THE TASK:
Reproduce the records word for word, apart from the images they contain.

[Plain-text document sources]
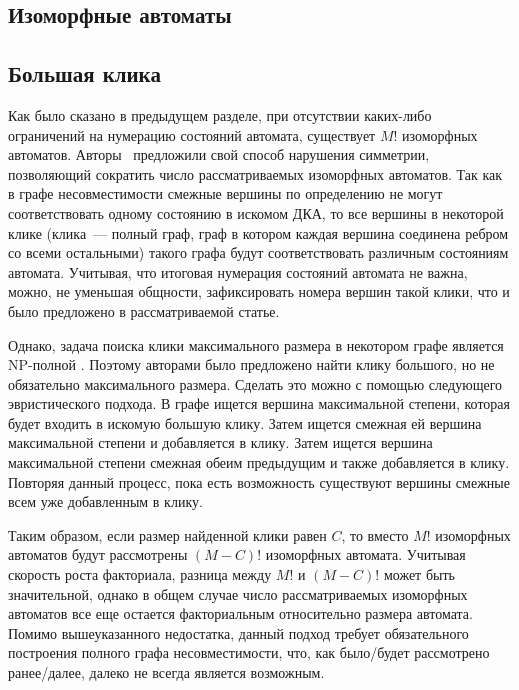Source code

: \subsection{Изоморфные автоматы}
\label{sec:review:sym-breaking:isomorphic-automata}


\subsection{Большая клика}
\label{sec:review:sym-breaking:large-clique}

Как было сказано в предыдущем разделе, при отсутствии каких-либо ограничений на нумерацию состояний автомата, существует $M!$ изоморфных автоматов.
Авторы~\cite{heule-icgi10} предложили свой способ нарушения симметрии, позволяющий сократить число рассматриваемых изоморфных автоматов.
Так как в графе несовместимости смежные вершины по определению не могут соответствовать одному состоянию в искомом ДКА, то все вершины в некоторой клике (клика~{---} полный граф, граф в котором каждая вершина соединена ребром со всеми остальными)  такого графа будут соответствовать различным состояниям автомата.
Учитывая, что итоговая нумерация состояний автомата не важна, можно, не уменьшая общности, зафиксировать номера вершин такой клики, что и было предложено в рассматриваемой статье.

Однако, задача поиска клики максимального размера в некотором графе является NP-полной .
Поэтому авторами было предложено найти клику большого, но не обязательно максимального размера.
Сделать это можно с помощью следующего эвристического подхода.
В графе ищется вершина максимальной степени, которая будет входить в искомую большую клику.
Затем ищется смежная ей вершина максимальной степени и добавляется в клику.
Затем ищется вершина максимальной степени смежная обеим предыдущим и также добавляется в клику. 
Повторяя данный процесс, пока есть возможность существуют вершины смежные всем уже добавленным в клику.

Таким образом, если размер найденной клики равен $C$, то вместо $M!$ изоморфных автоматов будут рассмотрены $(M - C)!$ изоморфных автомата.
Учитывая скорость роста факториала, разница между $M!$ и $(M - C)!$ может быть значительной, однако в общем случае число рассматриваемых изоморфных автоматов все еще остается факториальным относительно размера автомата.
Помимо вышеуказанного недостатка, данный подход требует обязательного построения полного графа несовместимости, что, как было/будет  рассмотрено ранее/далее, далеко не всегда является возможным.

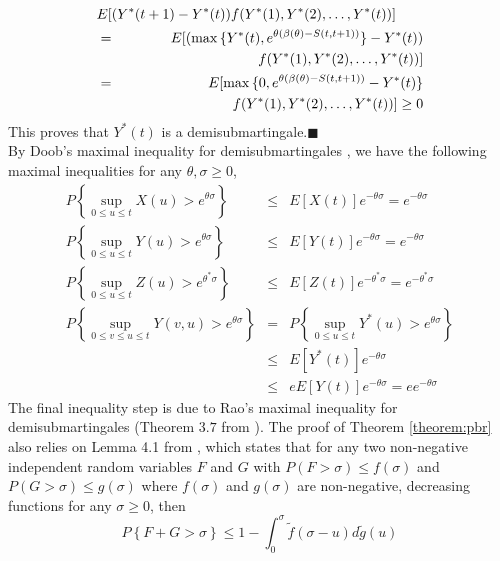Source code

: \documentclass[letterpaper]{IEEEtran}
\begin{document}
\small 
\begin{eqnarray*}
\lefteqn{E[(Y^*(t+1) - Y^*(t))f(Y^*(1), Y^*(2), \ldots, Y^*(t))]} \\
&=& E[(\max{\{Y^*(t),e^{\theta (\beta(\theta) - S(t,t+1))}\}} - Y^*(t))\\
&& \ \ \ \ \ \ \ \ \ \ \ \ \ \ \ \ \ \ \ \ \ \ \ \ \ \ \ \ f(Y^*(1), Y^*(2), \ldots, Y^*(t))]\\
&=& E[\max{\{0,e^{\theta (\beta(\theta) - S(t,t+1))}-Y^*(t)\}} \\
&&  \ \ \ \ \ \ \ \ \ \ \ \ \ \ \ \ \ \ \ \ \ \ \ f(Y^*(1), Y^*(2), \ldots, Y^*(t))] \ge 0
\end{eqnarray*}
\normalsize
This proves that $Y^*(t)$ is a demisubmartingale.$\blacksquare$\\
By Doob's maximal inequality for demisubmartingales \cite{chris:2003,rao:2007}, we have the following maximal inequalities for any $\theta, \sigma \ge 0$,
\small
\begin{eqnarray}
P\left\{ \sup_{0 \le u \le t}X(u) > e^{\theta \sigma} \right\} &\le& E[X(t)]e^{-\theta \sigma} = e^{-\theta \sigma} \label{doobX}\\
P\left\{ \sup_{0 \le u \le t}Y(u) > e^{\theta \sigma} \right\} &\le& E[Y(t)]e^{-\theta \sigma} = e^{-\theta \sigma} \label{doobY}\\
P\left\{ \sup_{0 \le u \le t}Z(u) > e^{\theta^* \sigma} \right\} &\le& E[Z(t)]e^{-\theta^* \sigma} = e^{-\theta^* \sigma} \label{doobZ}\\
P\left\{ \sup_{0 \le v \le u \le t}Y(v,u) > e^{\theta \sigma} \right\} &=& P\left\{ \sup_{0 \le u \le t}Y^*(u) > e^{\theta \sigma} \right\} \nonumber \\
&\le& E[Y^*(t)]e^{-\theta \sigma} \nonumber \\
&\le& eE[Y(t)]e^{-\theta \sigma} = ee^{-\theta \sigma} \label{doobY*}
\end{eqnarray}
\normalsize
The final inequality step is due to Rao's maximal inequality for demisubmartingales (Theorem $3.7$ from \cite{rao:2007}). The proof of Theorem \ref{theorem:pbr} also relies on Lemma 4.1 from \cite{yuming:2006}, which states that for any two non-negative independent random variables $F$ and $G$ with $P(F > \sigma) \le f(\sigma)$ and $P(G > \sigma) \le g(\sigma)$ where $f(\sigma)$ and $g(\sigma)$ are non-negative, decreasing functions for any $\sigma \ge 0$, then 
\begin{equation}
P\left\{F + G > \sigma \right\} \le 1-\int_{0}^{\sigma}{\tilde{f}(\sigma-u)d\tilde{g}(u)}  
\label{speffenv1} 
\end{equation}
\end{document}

ANSWER TO THE EXERCISE:
Source code

: \subsection{Изоморфные автоматы}
\label{sec:review:sym-breaking:isomorphic-automata}


\subsection{Большая клика}
\label{sec:review:sym-breaking:large-clique}

Как было сказано в предыдущем разделе, при отсутствии каких-либо ограничений на нумерацию состояний автомата, существует $M!$ изоморфных автоматов.
Авторы~\cite{heule-icgi10} предложили свой способ нарушения симметрии, позволяющий сократить число рассматриваемых изоморфных автоматов.
Так как в графе несовместимости смежные вершины по определению не могут соответствовать одному состоянию в искомом ДКА, то все вершины в некоторой клике (клика~{---} полный граф, граф в котором каждая вершина соединена ребром со всеми остальными)  такого графа будут соответствовать различным состояниям автомата.
Учитывая, что итоговая нумерация состояний автомата не важна, можно, не уменьшая общности, зафиксировать номера вершин такой клики, что и было предложено в рассматриваемой статье.

Однако, задача поиска клики максимального размера в некотором графе является NP-полной .
Поэтому авторами было предложено найти клику большого, но не обязательно максимального размера.
Сделать это можно с помощью следующего эвристического подхода.
В графе ищется вершина максимальной степени, которая будет входить в искомую большую клику.
Затем ищется смежная ей вершина максимальной степени и добавляется в клику.
Затем ищется вершина максимальной степени смежная обеим предыдущим и также добавляется в клику. 
Повторяя данный процесс, пока есть возможность существуют вершины смежные всем уже добавленным в клику.

Таким образом, если размер найденной клики равен $C$, то вместо $M!$ изоморфных автоматов будут рассмотрены $(M - C)!$ изоморфных автомата.
Учитывая скорость роста факториала, разница между $M!$ и $(M - C)!$ может быть значительной, однако в общем случае число рассматриваемых изоморфных автоматов все еще остается факториальным относительно размера автомата.
Помимо вышеуказанного недостатка, данный подход требует обязательного построения полного графа несовместимости, что, как было/будет  рассмотрено ранее/далее, далеко не всегда является возможным.

Source code

: \documentclass[letterpaper]{IEEEtran}
\begin{document}
\small 
\begin{eqnarray*}
\lefteqn{E[(Y^*(t+1) - Y^*(t))f(Y^*(1), Y^*(2), \ldots, Y^*(t))]} \\
&=& E[(\max{\{Y^*(t),e^{\theta (\beta(\theta) - S(t,t+1))}\}} - Y^*(t))\\
&& \ \ \ \ \ \ \ \ \ \ \ \ \ \ \ \ \ \ \ \ \ \ \ \ \ \ \ \ f(Y^*(1), Y^*(2), \ldots, Y^*(t))]\\
&=& E[\max{\{0,e^{\theta (\beta(\theta) - S(t,t+1))}-Y^*(t)\}} \\
&&  \ \ \ \ \ \ \ \ \ \ \ \ \ \ \ \ \ \ \ \ \ \ \ f(Y^*(1), Y^*(2), \ldots, Y^*(t))] \ge 0
\end{eqnarray*}
\normalsize
This proves that $Y^*(t)$ is a demisubmartingale.$\blacksquare$\\
By Doob's maximal inequality for demisubmartingales \cite{chris:2003,rao:2007}, we have the following maximal inequalities for any $\theta, \sigma \ge 0$,
\small
\begin{eqnarray}
P\left\{ \sup_{0 \le u \le t}X(u) > e^{\theta \sigma} \right\} &\le& E[X(t)]e^{-\theta \sigma} = e^{-\theta \sigma} \label{doobX}\\
P\left\{ \sup_{0 \le u \le t}Y(u) > e^{\theta \sigma} \right\} &\le& E[Y(t)]e^{-\theta \sigma} = e^{-\theta \sigma} \label{doobY}\\
P\left\{ \sup_{0 \le u \le t}Z(u) > e^{\theta^* \sigma} \right\} &\le& E[Z(t)]e^{-\theta^* \sigma} = e^{-\theta^* \sigma} \label{doobZ}\\
P\left\{ \sup_{0 \le v \le u \le t}Y(v,u) > e^{\theta \sigma} \right\} &=& P\left\{ \sup_{0 \le u \le t}Y^*(u) > e^{\theta \sigma} \right\} \nonumber \\
&\le& E[Y^*(t)]e^{-\theta \sigma} \nonumber \\
&\le& eE[Y(t)]e^{-\theta \sigma} = ee^{-\theta \sigma} \label{doobY*}
\end{eqnarray}
\normalsize
The final inequality step is due to Rao's maximal inequality for demisubmartingales (Theorem $3.7$ from \cite{rao:2007}). The proof of Theorem \ref{theorem:pbr} also relies on Lemma 4.1 from \cite{yuming:2006}, which states that for any two non-negative independent random variables $F$ and $G$ with $P(F > \sigma) \le f(\sigma)$ and $P(G > \sigma) \le g(\sigma)$ where $f(\sigma)$ and $g(\sigma)$ are non-negative, decreasing functions for any $\sigma \ge 0$, then 
\begin{equation}
P\left\{F + G > \sigma \right\} \le 1-\int_{0}^{\sigma}{\tilde{f}(\sigma-u)d\tilde{g}(u)}  
\label{speffenv1} 
\end{equation}
\end{document}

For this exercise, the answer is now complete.